King Size review – an evening of song to make anyone smile

Alban Berg, the Kinks, Münchener Freiheit, Dowland – this show has something for everyone
  
  

Michael von der Heide, Nikola Weisse, Tora Augestad in Theater Basel’s King Size.
Absurdist … Michael von der Heide, Nikola Weisse, Tora Augestad in Theater Basel’s King Size. Photograph: Simon Hallström/Iconiq/Studio G

He may have been responsible for Bayreuth’s staging of Tristan und Isolde, but the Swiss director Christoph Marthaler’s UK debut is with a quite different show. King Size, brought to the Royal Opera’s studio theatre by Theater Basel, is his riff on the idea of a Liederabend, an evening of song.

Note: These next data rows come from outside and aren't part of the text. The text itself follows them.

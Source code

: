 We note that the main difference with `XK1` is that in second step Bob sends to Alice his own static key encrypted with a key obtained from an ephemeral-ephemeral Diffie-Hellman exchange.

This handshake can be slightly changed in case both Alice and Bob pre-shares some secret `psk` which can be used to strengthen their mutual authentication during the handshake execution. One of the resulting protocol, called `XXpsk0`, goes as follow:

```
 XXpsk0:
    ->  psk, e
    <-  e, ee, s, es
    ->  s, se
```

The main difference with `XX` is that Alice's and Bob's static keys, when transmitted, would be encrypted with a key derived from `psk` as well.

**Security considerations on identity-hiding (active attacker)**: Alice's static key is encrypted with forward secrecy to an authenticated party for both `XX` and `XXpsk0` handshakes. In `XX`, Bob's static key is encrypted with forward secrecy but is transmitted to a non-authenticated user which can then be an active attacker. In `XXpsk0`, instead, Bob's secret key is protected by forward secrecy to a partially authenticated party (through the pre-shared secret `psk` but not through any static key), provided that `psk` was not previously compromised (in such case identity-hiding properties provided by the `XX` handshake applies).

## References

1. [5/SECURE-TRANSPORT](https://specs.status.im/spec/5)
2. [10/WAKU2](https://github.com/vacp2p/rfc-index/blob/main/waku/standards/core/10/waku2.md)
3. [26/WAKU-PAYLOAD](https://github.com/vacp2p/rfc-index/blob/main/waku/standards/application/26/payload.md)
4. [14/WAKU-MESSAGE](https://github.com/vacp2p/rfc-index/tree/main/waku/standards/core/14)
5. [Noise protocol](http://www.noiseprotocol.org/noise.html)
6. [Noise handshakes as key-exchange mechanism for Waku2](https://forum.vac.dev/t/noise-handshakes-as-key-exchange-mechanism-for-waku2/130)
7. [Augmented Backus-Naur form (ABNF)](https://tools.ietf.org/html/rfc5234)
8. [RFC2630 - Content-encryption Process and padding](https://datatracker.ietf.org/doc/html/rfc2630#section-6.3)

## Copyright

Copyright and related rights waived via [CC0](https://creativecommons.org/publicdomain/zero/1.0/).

In a hotel room are four characters: a singer-pianist, a couple and a well-turned-out old lady who haunts their dreams, speaking but not singing. If it is indeed their dreams we are seeing. People disappear into cupboards, change costumes and wriggle from under the bed while singing about love in a medley that gives equal weight to songs by Alban Berg, John Dowland, the Kinks and the French pop singer Michel Polnareff. No one has an operatic voice, and at least one isn’t even an especially good singer, but that’s not the point.

There’s no interval, which is a shame because it’s the kind of show that cries out for a drink; perhaps a hip flask would help, if only to dull the discomfort felt on the way home when you realise that it is not any of the Schumann songs or even the sweet German folksong at the end that is stuck in your brain, but Keeping the Dream Alive by Münchener Freiheit.

The humour is absurd – if you’ve ever wanted to see a granny eat spaghetti from a handbag while an offstage trio sings the Perdono passage from The Marriage of Figaro, this is your show. Some of it works: it turns out that the prelude to Tristan und Isolde, with all its frustrated yearning, is the perfect soundtrack to someone trying and failing to open up a music stand. Some jokes don’t travel so well across the Channel. I’m not convinced King Size adds up to as much as it thinks it does, but somewhere here there is something to make anyone smile.